═════ ENTRIES PROVIDED ═════
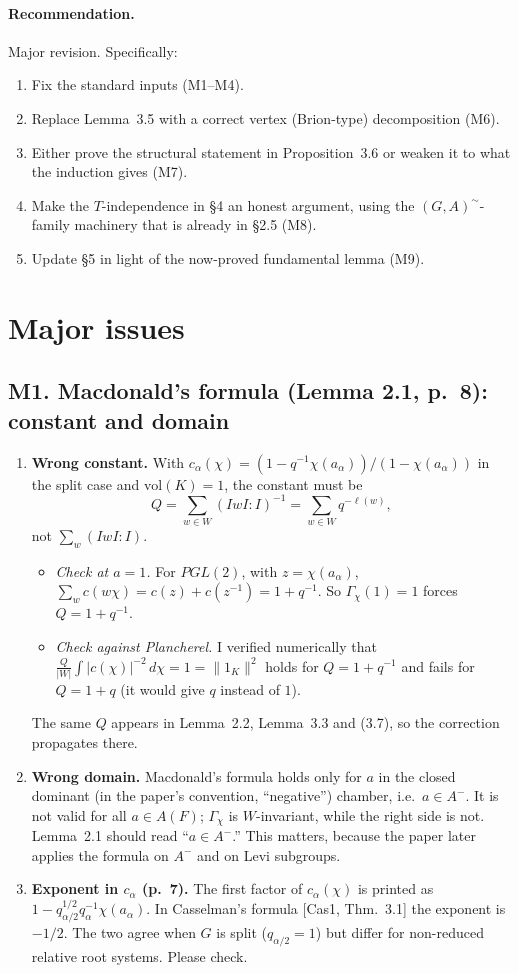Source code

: \documentclass[11pt]{article}
\begin{document}
\paragraph{Recommendation.} Major revision. Specifically:
\begin{enumerate}
\item Fix the standard inputs (M1--M4).
\item Replace Lemma~3.5 with a correct vertex (Brion-type) decomposition (M6).
\item Either prove the structural statement in Proposition~3.6 or weaken it to what the induction gives (M7).
\item Make the $T$-independence in \S4 an honest argument, using the $(G,A)^\sim$-family machinery that is already in \S2.5 (M8).
\item Update \S5 in light of the now-proved fundamental lemma (M9).
\end{enumerate}

\section{Major issues}

\subsection*{M1. Macdonald's formula (Lemma 2.1, p.~8): constant and domain}
\begin{enumerate}[label=(\alph*)]
\item \textbf{Wrong constant.} With $c_\alpha(\chi)=(1-q^{-1}\chi(a_\alpha))/(1-\chi(a_\alpha))$ in the split case and $\mathrm{vol}(K)=1$, the constant must be
\[ Q=\sum_{w\in W}(IwI:I)^{-1}=\sum_{w\in W}q^{-\ell(w)},\]
not $\sum_w (IwI:I)$.
\begin{itemize}
\item \emph{Check at $a=1$.} For $PGL(2)$, with $z=\chi(a_\alpha)$, $\sum_w c(w\chi)=c(z)+c(z^{-1})=1+q^{-1}$. So $\Gamma_\chi(1)=1$ forces $Q=1+q^{-1}$.
\item \emph{Check against Plancherel.} I verified numerically that $\frac{Q}{|W|}\int|c(\chi)|^{-2}\,d\chi=1=\|1_K\|^2$ holds for $Q=1+q^{-1}$ and fails for $Q=1+q$ (it would give $q$ instead of $1$).
\end{itemize}
The same $Q$ appears in Lemma~2.2, Lemma~3.3 and (3.7), so the correction propagates there.
\item \textbf{Wrong domain.} Macdonald's formula holds only for $a$ in the closed dominant (in the paper's convention, ``negative'') chamber, i.e.\ $a\in A^-$. It is not valid for all $a\in A(F)$; $\Gamma_\chi$ is $W$-invariant, while the right side is not. Lemma~2.1 should read ``$a\in A^-$.'' This matters, because the paper later applies the formula on $A^-$ and on Levi subgroups.
\item \textbf{Exponent in $c_\alpha$ (p.~7).} The first factor of $c_\alpha(\chi)$ is printed as $1-q_{\alpha/2}^{1/2}q_\alpha^{-1}\chi(a_\alpha)$. In Casselman's formula [Cas1, Thm.~3.1] the exponent is $-1/2$. The two agree when $G$ is split ($q_{\alpha/2}=1$) but differ for non-reduced relative root systems. Please check.
\end{enumerate}
\end{document}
═════
Apart from the pictures, the material above has to be repeated exactly.

#### [RESPONSE TO THIS EXERCISE]
Source code

: \documentclass[11pt]{article}
\begin{document}
\paragraph{Recommendation.} Major revision. Specifically:
\begin{enumerate}
\item Fix the standard inputs (M1--M4).
\item Replace Lemma~3.5 with a correct vertex (Brion-type) decomposition (M6).
\item Either prove the structural statement in Proposition~3.6 or weaken it to what the induction gives (M7).
\item Make the $T$-independence in \S4 an honest argument, using the $(G,A)^\sim$-family machinery that is already in \S2.5 (M8).
\item Update \S5 in light of the now-proved fundamental lemma (M9).
\end{enumerate}

\section{Major issues}

\subsection*{M1. Macdonald's formula (Lemma 2.1, p.~8): constant and domain}
\begin{enumerate}[label=(\alph*)]
\item \textbf{Wrong constant.} With $c_\alpha(\chi)=(1-q^{-1}\chi(a_\alpha))/(1-\chi(a_\alpha))$ in the split case and $\mathrm{vol}(K)=1$, the constant must be
\[ Q=\sum_{w\in W}(IwI:I)^{-1}=\sum_{w\in W}q^{-\ell(w)},\]
not $\sum_w (IwI:I)$.
\begin{itemize}
\item \emph{Check at $a=1$.} For $PGL(2)$, with $z=\chi(a_\alpha)$, $\sum_w c(w\chi)=c(z)+c(z^{-1})=1+q^{-1}$. So $\Gamma_\chi(1)=1$ forces $Q=1+q^{-1}$.
\item \emph{Check against Plancherel.} I verified numerically that $\frac{Q}{|W|}\int|c(\chi)|^{-2}\,d\chi=1=\|1_K\|^2$ holds for $Q=1+q^{-1}$ and fails for $Q=1+q$ (it would give $q$ instead of $1$).
\end{itemize}
The same $Q$ appears in Lemma~2.2, Lemma~3.3 and (3.7), so the correction propagates there.
\item \textbf{Wrong domain.} Macdonald's formula holds only for $a$ in the closed dominant (in the paper's convention, ``negative'') chamber, i.e.\ $a\in A^-$. It is not valid for all $a\in A(F)$; $\Gamma_\chi$ is $W$-invariant, while the right side is not. Lemma~2.1 should read ``$a\in A^-$.'' This matters, because the paper later applies the formula on $A^-$ and on Levi subgroups.
\item \textbf{Exponent in $c_\alpha$ (p.~7).} The first factor of $c_\alpha(\chi)$ is printed as $1-q_{\alpha/2}^{1/2}q_\alpha^{-1}\chi(a_\alpha)$. In Casselman's formula [Cas1, Thm.~3.1] the exponent is $-1/2$. The two agree when $G$ is split ($q_{\alpha/2}=1$) but differ for non-reduced relative root systems. Please check.
\end{enumerate}
\end{document}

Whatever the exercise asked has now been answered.